## Dataset entries:
[Start of Attachment]
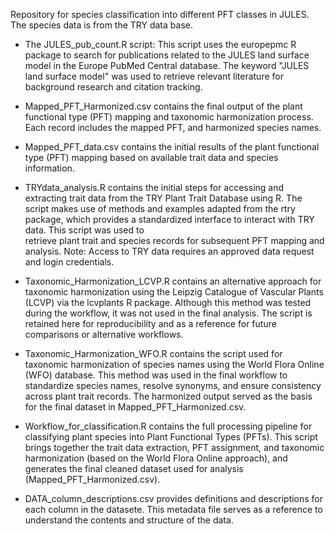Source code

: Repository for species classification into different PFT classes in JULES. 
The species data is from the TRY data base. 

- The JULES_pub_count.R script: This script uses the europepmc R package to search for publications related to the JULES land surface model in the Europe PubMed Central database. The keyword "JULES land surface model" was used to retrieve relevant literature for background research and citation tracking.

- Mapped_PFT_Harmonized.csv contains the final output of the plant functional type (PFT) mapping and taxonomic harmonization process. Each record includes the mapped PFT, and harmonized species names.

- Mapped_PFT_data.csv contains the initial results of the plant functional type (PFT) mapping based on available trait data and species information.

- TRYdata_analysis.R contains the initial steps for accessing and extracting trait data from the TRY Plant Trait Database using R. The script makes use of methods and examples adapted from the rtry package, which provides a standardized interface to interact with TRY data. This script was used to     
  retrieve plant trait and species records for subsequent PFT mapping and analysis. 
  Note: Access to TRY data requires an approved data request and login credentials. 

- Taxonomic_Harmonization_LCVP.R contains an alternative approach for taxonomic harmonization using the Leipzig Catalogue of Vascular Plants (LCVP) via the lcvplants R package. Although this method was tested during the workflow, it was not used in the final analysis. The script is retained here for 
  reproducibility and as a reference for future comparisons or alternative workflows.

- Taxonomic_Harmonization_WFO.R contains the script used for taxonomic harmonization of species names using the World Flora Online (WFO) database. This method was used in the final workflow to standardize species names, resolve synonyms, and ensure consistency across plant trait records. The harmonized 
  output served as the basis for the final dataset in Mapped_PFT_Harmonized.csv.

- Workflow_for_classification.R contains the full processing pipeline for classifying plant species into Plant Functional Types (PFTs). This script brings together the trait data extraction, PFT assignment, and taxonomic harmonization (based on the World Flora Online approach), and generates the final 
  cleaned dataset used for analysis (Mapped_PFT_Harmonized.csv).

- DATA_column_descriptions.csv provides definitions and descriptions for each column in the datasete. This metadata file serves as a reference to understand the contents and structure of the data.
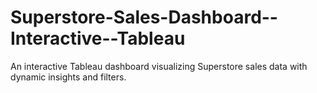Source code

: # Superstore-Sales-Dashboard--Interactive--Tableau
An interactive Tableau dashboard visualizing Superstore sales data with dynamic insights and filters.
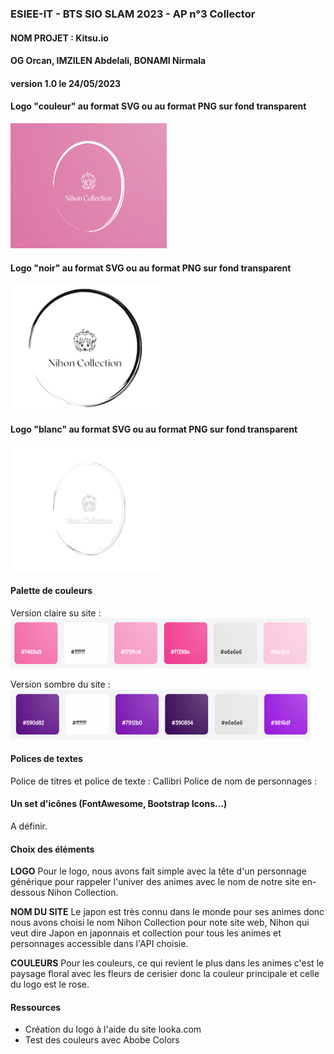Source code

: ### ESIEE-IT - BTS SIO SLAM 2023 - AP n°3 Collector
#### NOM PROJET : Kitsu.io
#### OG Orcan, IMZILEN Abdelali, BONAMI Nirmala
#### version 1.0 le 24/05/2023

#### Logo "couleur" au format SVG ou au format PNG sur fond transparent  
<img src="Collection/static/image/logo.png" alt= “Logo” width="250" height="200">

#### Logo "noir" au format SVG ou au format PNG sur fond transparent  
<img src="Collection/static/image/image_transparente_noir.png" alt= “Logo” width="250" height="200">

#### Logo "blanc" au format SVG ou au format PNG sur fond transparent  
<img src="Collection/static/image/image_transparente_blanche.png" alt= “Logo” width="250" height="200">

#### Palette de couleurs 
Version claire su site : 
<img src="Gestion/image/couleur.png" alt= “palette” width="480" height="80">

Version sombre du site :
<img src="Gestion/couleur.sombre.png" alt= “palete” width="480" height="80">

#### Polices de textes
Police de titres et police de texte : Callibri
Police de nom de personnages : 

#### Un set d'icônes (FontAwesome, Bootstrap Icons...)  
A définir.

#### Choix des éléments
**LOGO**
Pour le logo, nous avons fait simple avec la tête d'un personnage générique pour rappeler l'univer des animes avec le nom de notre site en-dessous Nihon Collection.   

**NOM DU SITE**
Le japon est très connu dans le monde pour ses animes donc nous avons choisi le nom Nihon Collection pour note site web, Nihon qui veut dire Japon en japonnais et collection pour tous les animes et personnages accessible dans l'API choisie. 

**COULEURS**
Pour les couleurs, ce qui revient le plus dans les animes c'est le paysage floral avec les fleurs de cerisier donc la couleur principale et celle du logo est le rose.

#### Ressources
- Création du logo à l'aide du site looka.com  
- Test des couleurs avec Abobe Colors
[End of Attachment]
[Start of Attachment]
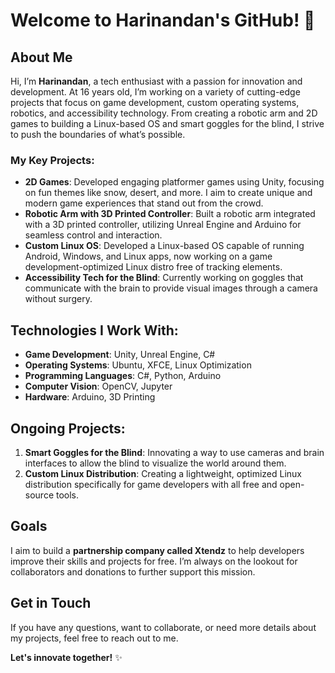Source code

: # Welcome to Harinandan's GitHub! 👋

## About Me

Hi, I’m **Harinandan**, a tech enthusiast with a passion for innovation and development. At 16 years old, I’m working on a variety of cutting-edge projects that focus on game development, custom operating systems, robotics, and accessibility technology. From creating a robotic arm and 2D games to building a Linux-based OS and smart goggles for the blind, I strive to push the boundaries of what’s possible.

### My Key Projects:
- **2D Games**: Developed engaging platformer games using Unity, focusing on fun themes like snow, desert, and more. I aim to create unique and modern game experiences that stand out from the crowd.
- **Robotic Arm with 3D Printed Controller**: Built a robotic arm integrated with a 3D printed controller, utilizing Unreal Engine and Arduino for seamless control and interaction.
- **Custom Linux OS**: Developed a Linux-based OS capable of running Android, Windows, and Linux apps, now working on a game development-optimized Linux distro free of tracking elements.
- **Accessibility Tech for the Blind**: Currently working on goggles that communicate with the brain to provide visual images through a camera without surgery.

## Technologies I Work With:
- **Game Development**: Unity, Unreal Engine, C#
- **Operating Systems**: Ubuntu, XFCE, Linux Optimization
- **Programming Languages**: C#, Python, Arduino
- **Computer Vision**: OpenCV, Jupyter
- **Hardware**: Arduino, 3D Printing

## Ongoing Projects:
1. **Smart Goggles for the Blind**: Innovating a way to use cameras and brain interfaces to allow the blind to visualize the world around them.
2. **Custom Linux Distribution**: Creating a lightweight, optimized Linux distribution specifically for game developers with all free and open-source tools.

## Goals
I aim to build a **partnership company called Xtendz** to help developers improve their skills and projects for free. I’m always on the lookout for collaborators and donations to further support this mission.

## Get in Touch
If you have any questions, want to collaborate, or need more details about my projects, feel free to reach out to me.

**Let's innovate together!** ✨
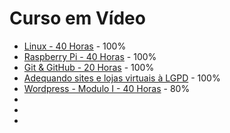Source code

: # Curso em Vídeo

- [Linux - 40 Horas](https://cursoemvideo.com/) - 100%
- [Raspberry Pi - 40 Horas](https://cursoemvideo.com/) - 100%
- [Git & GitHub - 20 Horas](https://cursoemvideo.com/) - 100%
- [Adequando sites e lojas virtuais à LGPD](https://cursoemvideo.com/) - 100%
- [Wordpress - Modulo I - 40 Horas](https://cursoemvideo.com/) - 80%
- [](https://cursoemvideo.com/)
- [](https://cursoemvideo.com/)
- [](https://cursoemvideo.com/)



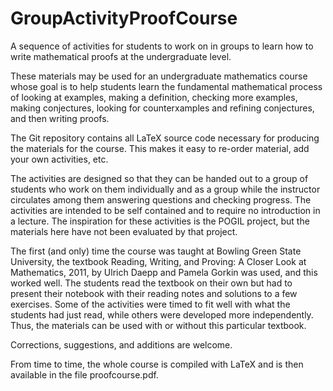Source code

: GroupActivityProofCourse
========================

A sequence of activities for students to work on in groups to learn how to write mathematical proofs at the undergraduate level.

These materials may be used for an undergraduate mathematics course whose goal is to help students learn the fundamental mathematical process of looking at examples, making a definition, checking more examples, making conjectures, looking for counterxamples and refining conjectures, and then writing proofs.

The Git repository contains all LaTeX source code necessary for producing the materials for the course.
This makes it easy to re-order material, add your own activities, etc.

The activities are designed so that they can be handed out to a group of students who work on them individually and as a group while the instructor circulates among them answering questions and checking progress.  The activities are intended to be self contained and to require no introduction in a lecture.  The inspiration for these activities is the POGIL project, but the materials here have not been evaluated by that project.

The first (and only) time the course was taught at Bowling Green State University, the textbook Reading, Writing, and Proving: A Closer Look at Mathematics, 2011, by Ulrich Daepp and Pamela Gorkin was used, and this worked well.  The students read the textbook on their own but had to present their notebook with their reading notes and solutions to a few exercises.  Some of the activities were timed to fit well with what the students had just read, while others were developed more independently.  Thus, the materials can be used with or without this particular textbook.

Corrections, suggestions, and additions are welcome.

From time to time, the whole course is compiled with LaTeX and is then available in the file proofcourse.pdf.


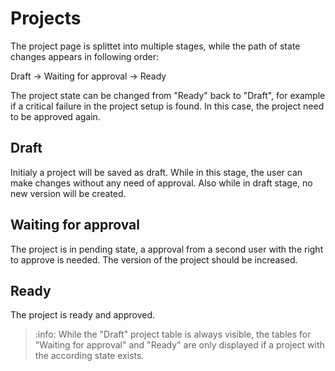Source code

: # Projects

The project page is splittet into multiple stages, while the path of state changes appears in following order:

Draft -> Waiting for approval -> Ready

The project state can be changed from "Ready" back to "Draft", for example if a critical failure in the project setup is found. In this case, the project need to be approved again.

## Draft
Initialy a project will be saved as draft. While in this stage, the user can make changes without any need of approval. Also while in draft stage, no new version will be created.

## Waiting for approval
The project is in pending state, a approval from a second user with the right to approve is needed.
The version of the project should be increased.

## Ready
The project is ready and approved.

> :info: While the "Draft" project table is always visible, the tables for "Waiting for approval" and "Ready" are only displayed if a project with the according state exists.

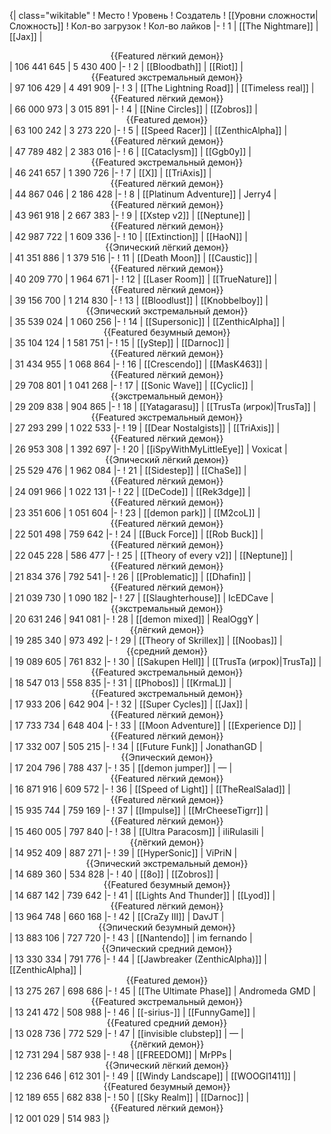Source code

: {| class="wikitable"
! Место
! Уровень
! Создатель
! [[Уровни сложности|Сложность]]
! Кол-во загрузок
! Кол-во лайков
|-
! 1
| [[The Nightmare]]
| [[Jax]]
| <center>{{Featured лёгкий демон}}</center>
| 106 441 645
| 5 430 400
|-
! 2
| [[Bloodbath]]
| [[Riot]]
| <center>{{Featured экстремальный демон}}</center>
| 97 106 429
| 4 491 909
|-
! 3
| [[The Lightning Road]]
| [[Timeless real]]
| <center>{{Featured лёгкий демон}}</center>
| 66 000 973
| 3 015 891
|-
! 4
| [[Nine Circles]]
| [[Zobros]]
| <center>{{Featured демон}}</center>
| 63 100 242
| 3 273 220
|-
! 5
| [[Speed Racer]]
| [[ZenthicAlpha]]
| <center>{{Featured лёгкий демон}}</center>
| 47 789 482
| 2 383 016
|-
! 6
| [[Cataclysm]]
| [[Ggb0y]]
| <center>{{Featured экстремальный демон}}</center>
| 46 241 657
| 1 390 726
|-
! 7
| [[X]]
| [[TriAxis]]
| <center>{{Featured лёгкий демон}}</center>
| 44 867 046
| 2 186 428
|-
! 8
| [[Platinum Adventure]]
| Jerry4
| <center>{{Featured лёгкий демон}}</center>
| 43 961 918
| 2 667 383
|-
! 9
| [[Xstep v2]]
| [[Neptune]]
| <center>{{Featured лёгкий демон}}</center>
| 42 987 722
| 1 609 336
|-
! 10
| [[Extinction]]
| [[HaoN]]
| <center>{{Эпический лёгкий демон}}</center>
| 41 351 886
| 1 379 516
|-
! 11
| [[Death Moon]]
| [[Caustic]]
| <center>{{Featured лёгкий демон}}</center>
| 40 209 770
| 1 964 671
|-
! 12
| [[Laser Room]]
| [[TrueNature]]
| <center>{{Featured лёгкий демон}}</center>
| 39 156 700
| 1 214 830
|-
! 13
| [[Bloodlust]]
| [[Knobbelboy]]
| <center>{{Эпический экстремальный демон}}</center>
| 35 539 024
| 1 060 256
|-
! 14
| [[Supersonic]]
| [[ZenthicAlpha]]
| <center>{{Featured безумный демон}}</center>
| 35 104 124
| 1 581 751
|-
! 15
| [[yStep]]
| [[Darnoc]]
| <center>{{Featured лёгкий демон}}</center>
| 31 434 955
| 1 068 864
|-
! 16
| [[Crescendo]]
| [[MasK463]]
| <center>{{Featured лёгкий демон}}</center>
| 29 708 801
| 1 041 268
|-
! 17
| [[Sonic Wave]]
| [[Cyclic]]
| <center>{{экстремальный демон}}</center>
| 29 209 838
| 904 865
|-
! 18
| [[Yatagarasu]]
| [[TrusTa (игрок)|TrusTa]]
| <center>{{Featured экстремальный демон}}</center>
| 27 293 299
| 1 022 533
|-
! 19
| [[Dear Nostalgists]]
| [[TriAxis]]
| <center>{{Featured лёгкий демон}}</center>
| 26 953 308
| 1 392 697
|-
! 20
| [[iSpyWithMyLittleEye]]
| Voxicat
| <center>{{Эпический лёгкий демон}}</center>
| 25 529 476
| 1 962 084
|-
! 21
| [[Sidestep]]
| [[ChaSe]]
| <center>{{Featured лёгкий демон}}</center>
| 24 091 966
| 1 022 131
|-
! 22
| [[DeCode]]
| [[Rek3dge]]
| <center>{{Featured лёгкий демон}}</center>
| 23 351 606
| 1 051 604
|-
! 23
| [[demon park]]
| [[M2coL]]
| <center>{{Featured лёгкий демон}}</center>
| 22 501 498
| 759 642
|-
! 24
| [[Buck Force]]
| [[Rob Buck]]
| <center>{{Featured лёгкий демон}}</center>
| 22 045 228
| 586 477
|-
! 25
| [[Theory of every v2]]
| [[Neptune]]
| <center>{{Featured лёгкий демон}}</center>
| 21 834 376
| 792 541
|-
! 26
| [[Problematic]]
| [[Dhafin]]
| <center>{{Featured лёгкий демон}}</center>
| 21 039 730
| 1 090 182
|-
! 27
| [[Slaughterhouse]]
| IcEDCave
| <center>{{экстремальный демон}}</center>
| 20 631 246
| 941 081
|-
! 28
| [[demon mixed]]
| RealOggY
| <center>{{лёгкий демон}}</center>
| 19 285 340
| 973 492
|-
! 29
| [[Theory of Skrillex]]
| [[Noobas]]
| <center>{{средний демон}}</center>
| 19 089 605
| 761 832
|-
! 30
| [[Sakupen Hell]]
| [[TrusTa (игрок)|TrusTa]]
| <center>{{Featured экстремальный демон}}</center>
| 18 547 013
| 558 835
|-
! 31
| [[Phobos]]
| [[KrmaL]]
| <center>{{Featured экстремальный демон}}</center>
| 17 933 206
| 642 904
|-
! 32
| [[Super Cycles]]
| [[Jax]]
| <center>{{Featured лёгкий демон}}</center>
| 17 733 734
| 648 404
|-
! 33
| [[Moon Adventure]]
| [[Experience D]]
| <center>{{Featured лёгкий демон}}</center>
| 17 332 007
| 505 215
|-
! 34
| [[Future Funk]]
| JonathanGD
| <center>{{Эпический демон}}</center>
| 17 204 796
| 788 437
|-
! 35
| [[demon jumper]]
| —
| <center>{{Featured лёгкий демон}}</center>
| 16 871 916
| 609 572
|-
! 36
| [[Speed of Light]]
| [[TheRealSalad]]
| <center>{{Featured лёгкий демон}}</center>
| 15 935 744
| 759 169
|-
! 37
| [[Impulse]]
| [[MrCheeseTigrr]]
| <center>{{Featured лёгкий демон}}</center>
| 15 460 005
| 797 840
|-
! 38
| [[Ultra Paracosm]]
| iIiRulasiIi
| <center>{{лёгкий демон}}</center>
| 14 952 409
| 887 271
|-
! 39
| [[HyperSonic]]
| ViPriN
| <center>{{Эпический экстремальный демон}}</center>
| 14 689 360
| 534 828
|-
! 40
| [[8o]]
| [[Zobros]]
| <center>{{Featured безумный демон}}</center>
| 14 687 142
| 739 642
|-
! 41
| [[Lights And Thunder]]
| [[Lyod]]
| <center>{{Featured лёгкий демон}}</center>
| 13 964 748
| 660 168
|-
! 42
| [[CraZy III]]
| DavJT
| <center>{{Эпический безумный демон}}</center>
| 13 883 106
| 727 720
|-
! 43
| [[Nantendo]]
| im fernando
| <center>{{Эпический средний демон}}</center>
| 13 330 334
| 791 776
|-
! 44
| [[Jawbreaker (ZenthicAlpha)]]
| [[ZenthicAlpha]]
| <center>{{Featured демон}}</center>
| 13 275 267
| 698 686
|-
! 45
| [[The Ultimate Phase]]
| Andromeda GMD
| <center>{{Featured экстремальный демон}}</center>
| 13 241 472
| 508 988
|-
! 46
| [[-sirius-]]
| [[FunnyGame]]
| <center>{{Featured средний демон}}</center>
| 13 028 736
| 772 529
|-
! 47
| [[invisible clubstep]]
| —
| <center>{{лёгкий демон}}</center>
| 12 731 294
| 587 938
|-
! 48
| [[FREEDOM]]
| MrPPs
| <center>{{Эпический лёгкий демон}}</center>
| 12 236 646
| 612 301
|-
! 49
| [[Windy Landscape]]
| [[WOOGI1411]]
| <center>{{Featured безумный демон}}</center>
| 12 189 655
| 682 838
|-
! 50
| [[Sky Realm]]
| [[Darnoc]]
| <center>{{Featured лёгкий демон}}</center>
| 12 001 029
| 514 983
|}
[End of Attachment]
[Start of Attachment]
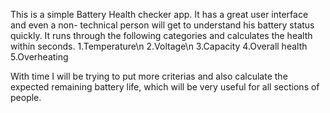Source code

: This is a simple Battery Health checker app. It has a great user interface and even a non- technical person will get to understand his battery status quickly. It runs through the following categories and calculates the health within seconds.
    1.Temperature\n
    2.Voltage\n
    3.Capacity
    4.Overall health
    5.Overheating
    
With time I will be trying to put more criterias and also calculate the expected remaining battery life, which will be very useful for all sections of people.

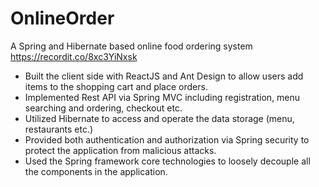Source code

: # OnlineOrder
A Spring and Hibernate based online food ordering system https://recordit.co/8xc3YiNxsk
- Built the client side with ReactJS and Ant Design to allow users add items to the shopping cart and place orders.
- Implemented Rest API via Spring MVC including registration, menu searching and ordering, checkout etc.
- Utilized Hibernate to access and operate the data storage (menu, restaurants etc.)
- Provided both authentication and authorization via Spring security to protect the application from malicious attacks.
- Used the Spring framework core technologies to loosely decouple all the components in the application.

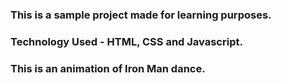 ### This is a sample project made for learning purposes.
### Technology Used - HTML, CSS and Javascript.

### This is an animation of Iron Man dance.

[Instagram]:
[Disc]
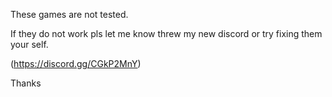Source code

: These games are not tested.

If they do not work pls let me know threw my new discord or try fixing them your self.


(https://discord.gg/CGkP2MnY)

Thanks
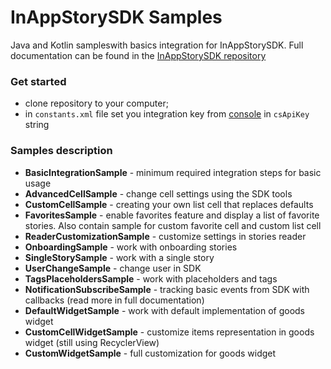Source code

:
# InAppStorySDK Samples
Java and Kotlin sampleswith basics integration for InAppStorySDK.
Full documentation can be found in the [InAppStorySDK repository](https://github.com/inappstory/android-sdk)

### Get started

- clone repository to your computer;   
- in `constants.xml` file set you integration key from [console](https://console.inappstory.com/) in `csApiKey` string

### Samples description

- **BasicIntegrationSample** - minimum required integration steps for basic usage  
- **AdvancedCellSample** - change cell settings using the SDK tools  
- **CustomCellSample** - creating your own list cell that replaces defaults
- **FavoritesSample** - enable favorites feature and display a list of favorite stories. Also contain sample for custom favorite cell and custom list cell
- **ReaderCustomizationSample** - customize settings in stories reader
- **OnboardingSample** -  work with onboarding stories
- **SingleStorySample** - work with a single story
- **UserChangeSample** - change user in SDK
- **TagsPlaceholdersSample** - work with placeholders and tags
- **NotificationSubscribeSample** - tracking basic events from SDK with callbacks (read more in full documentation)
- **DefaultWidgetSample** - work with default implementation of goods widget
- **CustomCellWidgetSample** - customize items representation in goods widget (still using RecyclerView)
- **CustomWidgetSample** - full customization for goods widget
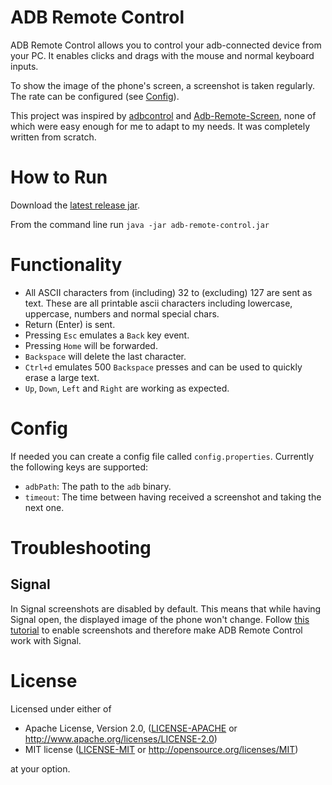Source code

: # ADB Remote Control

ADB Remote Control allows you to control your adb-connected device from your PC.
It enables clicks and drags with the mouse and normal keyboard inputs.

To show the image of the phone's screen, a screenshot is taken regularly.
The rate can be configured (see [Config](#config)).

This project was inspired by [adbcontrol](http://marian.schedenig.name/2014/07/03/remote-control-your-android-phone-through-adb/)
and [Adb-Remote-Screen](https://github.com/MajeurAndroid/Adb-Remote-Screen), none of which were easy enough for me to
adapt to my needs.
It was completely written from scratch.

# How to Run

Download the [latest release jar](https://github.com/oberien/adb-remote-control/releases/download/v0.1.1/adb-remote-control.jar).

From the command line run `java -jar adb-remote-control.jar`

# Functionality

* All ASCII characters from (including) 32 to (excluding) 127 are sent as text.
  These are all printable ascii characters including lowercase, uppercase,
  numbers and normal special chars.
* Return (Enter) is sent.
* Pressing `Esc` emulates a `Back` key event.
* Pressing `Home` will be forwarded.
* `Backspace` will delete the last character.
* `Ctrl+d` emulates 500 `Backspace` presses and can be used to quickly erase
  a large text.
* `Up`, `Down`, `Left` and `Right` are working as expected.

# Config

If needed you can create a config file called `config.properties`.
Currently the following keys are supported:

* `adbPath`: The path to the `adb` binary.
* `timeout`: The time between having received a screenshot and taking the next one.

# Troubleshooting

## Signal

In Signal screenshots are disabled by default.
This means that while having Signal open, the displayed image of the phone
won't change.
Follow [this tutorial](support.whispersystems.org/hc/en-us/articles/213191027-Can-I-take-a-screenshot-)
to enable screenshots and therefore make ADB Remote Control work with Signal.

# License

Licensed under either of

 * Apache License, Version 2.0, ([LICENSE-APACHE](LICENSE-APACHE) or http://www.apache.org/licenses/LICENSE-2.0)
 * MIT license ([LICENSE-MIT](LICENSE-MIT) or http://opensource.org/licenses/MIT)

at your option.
[End of Attachment]
## Exercise aim:
In the records above, find each line with the word "developers" and copy it out.

## Answer for this exercise:
2. **Custom Linux Distribution**: Creating a lightweight, optimized Linux distribution specifically for game developers with all free and open-source tools.
I aim to build a **partnership company called Xtendz** to help developers improve their skills and projects for free. I’m always on the lookout for collaborators and donations to further support this mission.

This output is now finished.